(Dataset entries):
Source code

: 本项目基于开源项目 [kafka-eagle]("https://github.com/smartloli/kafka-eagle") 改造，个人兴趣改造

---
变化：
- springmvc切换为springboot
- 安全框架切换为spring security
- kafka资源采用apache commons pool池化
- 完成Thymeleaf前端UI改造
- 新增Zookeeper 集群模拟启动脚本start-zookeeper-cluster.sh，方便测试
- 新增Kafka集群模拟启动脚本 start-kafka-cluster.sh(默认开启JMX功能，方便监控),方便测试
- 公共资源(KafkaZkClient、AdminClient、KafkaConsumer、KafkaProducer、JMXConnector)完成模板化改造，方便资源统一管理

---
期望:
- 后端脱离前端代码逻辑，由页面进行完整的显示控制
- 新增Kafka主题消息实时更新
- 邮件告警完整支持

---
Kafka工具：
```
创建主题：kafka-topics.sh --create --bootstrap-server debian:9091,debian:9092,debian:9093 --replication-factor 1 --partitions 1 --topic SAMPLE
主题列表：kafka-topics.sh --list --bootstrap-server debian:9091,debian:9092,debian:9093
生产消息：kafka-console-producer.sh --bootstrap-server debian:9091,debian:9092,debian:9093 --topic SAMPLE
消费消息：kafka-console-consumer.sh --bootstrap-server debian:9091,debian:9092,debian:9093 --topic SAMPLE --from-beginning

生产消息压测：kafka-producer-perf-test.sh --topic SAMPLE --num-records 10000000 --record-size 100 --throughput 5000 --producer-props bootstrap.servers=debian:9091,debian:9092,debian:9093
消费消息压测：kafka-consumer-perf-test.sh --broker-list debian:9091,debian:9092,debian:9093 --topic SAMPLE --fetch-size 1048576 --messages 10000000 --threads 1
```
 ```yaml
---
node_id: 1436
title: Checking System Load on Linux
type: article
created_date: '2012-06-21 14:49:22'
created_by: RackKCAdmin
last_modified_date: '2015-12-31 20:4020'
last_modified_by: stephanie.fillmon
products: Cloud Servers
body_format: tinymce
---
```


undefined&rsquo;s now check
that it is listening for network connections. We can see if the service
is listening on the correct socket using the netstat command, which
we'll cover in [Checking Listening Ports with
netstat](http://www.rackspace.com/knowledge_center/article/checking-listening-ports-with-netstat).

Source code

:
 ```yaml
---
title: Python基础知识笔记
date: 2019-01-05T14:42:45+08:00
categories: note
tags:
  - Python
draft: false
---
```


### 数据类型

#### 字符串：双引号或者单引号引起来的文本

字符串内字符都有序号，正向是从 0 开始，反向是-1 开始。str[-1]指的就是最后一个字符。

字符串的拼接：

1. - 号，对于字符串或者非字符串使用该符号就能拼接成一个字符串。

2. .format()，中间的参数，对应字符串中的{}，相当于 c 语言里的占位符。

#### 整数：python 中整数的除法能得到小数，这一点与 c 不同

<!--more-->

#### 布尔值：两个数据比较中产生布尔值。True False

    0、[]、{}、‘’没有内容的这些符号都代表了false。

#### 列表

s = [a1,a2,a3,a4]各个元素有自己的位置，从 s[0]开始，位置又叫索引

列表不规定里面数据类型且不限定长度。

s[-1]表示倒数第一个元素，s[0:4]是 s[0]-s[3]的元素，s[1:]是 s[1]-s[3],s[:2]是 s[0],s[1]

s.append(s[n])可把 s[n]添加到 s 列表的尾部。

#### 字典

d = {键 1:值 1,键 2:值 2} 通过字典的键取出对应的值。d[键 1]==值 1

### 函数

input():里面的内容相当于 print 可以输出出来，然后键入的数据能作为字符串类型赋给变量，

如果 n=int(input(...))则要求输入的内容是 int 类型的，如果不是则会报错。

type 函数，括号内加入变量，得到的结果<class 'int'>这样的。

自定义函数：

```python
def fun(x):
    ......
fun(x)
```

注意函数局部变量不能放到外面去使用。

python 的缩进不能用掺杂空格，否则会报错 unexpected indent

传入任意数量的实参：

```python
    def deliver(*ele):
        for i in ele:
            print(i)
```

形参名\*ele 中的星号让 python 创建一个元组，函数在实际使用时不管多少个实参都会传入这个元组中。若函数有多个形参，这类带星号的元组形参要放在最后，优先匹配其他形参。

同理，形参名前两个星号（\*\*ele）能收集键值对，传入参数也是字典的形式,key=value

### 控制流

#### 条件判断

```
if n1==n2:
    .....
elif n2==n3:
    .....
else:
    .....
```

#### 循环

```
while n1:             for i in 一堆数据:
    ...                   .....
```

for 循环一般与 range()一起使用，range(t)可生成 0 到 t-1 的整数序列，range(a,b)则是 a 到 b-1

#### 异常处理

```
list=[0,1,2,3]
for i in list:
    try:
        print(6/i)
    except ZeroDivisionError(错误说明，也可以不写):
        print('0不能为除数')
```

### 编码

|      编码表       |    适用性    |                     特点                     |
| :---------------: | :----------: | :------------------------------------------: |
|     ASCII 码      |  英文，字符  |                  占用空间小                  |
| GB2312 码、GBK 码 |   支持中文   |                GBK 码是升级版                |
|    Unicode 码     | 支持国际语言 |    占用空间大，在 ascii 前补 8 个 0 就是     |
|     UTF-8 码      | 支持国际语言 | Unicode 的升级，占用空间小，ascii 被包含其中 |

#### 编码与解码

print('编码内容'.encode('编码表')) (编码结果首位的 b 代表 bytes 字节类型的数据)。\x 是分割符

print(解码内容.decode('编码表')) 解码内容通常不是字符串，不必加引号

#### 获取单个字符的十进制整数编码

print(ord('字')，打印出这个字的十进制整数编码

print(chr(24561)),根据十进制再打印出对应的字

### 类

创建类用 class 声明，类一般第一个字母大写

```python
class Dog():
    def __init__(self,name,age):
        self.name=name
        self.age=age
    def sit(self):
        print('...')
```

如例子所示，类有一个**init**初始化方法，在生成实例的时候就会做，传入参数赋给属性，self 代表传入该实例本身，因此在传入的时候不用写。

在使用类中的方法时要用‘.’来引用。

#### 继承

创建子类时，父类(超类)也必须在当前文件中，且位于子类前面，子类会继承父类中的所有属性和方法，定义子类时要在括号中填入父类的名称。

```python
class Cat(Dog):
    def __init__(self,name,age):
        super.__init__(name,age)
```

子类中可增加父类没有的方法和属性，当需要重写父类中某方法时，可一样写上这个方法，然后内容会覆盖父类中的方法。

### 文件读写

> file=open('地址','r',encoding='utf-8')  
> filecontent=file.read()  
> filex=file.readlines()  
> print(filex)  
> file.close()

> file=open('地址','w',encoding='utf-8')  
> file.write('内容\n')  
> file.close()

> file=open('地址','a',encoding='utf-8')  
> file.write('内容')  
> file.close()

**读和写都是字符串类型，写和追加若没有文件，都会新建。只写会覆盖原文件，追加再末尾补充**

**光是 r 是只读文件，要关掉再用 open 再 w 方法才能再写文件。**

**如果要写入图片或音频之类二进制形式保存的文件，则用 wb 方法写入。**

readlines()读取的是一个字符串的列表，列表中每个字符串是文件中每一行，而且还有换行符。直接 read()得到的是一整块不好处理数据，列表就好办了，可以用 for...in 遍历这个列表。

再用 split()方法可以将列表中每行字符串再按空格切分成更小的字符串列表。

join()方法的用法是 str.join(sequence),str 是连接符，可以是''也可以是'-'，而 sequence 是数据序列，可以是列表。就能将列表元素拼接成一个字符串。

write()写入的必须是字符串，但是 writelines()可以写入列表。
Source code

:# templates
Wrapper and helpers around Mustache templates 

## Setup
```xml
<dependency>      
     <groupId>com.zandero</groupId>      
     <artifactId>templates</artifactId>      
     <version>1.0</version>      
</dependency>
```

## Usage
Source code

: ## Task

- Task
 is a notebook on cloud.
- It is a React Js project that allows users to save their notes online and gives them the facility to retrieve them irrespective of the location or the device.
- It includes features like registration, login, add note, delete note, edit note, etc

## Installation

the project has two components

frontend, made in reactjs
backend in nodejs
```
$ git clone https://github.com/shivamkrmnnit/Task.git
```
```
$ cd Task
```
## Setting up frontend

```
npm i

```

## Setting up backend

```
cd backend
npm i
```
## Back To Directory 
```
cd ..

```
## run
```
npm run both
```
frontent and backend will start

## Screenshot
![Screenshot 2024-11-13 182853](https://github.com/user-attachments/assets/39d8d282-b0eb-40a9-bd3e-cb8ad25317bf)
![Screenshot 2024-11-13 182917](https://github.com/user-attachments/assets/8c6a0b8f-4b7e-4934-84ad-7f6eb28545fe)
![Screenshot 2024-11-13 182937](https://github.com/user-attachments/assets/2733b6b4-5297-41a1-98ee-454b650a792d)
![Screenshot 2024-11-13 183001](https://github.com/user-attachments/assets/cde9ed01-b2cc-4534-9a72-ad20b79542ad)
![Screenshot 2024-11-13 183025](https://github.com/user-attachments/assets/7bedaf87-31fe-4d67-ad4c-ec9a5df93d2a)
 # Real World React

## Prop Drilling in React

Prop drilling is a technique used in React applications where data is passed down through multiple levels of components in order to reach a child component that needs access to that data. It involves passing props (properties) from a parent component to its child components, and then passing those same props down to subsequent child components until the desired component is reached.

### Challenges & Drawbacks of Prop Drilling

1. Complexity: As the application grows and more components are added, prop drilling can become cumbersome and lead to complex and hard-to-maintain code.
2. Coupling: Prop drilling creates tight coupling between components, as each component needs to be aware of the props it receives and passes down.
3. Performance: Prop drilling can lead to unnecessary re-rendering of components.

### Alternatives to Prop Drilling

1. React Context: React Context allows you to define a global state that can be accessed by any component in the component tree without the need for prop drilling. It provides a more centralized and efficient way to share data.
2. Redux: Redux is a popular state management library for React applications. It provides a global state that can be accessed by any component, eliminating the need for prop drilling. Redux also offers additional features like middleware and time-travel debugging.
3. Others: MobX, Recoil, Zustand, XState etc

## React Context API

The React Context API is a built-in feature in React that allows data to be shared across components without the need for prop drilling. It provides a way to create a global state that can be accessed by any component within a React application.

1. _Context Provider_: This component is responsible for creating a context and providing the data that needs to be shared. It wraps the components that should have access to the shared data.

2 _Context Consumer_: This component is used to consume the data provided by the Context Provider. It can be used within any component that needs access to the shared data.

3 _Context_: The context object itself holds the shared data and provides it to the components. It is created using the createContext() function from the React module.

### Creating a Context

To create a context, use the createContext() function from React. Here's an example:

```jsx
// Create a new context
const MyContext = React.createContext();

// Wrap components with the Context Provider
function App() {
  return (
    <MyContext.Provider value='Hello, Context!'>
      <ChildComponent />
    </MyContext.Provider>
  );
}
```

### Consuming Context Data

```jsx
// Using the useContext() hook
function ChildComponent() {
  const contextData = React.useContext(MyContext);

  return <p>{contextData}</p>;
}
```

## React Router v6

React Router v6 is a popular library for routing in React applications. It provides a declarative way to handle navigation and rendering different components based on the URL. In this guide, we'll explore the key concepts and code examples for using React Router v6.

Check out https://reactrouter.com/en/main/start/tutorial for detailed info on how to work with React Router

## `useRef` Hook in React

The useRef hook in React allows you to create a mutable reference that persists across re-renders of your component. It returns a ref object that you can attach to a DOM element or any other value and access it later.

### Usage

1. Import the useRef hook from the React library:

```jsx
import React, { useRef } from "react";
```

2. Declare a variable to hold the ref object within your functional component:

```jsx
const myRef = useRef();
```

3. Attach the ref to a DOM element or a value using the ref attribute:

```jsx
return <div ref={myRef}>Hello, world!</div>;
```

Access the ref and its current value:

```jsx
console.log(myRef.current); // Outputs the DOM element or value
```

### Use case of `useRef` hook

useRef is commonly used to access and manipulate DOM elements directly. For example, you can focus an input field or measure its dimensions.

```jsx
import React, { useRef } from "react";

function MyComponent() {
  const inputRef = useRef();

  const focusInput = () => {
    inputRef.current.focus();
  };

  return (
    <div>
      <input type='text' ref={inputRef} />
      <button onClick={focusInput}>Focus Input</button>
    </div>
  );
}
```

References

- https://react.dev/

(YOUR TASK): Produce only the lines from the line containing "占用空间大，在 ascii 前补" through the line containing "join()方法的用法是 str.join(sequence),str 是连接符，可以是''也可以是'-'，而", inclusive of both, exactly as they stand in the entries above.

(TASK SOLUTION):
|    Unicode 码     | 支持国际语言 |    占用空间大，在 ascii 前补 8 个 0 就是     |
|     UTF-8 码      | 支持国际语言 | Unicode 的升级，占用空间小，ascii 被包含其中 |

#### 编码与解码

print('编码内容'.encode('编码表')) (编码结果首位的 b 代表 bytes 字节类型的数据)。\x 是分割符

print(解码内容.decode('编码表')) 解码内容通常不是字符串，不必加引号

#### 获取单个字符的十进制整数编码

print(ord('字')，打印出这个字的十进制整数编码

print(chr(24561)),根据十进制再打印出对应的字

### 类

创建类用 class 声明，类一般第一个字母大写

```python
class Dog():
    def __init__(self,name,age):
        self.name=name
        self.age=age
    def sit(self):
        print('...')
```

如例子所示，类有一个**init**初始化方法，在生成实例的时候就会做，传入参数赋给属性，self 代表传入该实例本身，因此在传入的时候不用写。

在使用类中的方法时要用‘.’来引用。

#### 继承

创建子类时，父类(超类)也必须在当前文件中，且位于子类前面，子类会继承父类中的所有属性和方法，定义子类时要在括号中填入父类的名称。

```python
class Cat(Dog):
    def __init__(self,name,age):
        super.__init__(name,age)
```

子类中可增加父类没有的方法和属性，当需要重写父类中某方法时，可一样写上这个方法，然后内容会覆盖父类中的方法。

### 文件读写

> file=open('地址','r',encoding='utf-8')  
> filecontent=file.read()  
> filex=file.readlines()  
> print(filex)  
> file.close()

> file=open('地址','w',encoding='utf-8')  
> file.write('内容\n')  
> file.close()

> file=open('地址','a',encoding='utf-8')  
> file.write('内容')  
> file.close()

**读和写都是字符串类型，写和追加若没有文件，都会新建。只写会覆盖原文件，追加再末尾补充**

**光是 r 是只读文件，要关掉再用 open 再 w 方法才能再写文件。**

**如果要写入图片或音频之类二进制形式保存的文件，则用 wb 方法写入。**

readlines()读取的是一个字符串的列表，列表中每个字符串是文件中每一行，而且还有换行符。直接 read()得到的是一整块不好处理数据，列表就好办了，可以用 for...in 遍历这个列表。

再用 split()方法可以将列表中每行字符串再按空格切分成更小的字符串列表。

join()方法的用法是 str.join(sequence),str 是连接符，可以是''也可以是'-'，而 sequence 是数据序列，可以是列表。就能将列表元素拼接成一个字符串。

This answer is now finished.